◆ Directions for this task ◆
When you reach a picture, leave it out; output everything else in the records exactly.

● ● ● ● ●

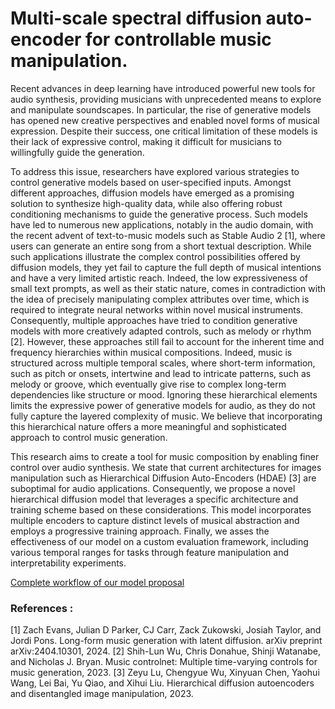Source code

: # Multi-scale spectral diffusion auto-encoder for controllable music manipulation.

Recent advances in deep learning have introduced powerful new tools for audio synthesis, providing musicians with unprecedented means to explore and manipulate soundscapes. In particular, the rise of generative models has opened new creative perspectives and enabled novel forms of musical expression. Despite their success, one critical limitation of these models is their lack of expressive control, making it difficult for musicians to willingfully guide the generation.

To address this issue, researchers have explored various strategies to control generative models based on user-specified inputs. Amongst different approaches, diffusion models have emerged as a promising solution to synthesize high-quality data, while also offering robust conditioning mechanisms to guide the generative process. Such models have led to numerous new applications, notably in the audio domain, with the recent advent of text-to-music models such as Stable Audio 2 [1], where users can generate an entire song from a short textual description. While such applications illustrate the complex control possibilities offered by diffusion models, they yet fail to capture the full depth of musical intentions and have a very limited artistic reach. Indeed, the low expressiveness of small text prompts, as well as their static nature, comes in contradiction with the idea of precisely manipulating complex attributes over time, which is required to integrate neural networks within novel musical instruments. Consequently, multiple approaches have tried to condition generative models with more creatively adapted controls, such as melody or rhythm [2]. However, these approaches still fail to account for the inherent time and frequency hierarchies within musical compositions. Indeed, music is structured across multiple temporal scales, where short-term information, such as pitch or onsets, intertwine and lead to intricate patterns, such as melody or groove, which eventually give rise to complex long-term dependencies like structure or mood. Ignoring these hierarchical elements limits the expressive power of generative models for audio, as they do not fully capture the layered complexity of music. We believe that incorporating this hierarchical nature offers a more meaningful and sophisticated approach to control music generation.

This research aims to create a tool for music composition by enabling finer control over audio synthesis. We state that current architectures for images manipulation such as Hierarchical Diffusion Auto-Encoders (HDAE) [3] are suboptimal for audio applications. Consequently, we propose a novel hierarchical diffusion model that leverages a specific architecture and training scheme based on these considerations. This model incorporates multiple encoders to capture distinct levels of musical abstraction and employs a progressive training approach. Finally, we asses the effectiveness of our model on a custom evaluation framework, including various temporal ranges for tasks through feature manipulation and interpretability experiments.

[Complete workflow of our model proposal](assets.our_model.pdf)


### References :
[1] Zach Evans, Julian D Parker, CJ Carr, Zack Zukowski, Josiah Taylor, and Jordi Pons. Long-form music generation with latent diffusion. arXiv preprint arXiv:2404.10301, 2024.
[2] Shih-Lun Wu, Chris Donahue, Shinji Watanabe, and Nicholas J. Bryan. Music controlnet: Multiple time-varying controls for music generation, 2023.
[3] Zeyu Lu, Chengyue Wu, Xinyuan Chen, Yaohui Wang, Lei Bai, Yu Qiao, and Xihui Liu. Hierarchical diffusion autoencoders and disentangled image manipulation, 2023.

● ● ● ● ●

◆ Worked solution ◆
Source code

: # Multi-scale spectral diffusion auto-encoder for controllable music manipulation.

Recent advances in deep learning have introduced powerful new tools for audio synthesis, providing musicians with unprecedented means to explore and manipulate soundscapes. In particular, the rise of generative models has opened new creative perspectives and enabled novel forms of musical expression. Despite their success, one critical limitation of these models is their lack of expressive control, making it difficult for musicians to willingfully guide the generation.

To address this issue, researchers have explored various strategies to control generative models based on user-specified inputs. Amongst different approaches, diffusion models have emerged as a promising solution to synthesize high-quality data, while also offering robust conditioning mechanisms to guide the generative process. Such models have led to numerous new applications, notably in the audio domain, with the recent advent of text-to-music models such as Stable Audio 2 [1], where users can generate an entire song from a short textual description. While such applications illustrate the complex control possibilities offered by diffusion models, they yet fail to capture the full depth of musical intentions and have a very limited artistic reach. Indeed, the low expressiveness of small text prompts, as well as their static nature, comes in contradiction with the idea of precisely manipulating complex attributes over time, which is required to integrate neural networks within novel musical instruments. Consequently, multiple approaches have tried to condition generative models with more creatively adapted controls, such as melody or rhythm [2]. However, these approaches still fail to account for the inherent time and frequency hierarchies within musical compositions. Indeed, music is structured across multiple temporal scales, where short-term information, such as pitch or onsets, intertwine and lead to intricate patterns, such as melody or groove, which eventually give rise to complex long-term dependencies like structure or mood. Ignoring these hierarchical elements limits the expressive power of generative models for audio, as they do not fully capture the layered complexity of music. We believe that incorporating this hierarchical nature offers a more meaningful and sophisticated approach to control music generation.

This research aims to create a tool for music composition by enabling finer control over audio synthesis. We state that current architectures for images manipulation such as Hierarchical Diffusion Auto-Encoders (HDAE) [3] are suboptimal for audio applications. Consequently, we propose a novel hierarchical diffusion model that leverages a specific architecture and training scheme based on these considerations. This model incorporates multiple encoders to capture distinct levels of musical abstraction and employs a progressive training approach. Finally, we asses the effectiveness of our model on a custom evaluation framework, including various temporal ranges for tasks through feature manipulation and interpretability experiments.

[Complete workflow of our model proposal](assets.our_model.pdf)


### References :
[1] Zach Evans, Julian D Parker, CJ Carr, Zack Zukowski, Josiah Taylor, and Jordi Pons. Long-form music generation with latent diffusion. arXiv preprint arXiv:2404.10301, 2024.
[2] Shih-Lun Wu, Chris Donahue, Shinji Watanabe, and Nicholas J. Bryan. Music controlnet: Multiple time-varying controls for music generation, 2023.
[3] Zeyu Lu, Chengyue Wu, Xinyuan Chen, Yaohui Wang, Lei Bai, Yu Qiao, and Xihui Liu. Hierarchical diffusion autoencoders and disentangled image manipulation, 2023.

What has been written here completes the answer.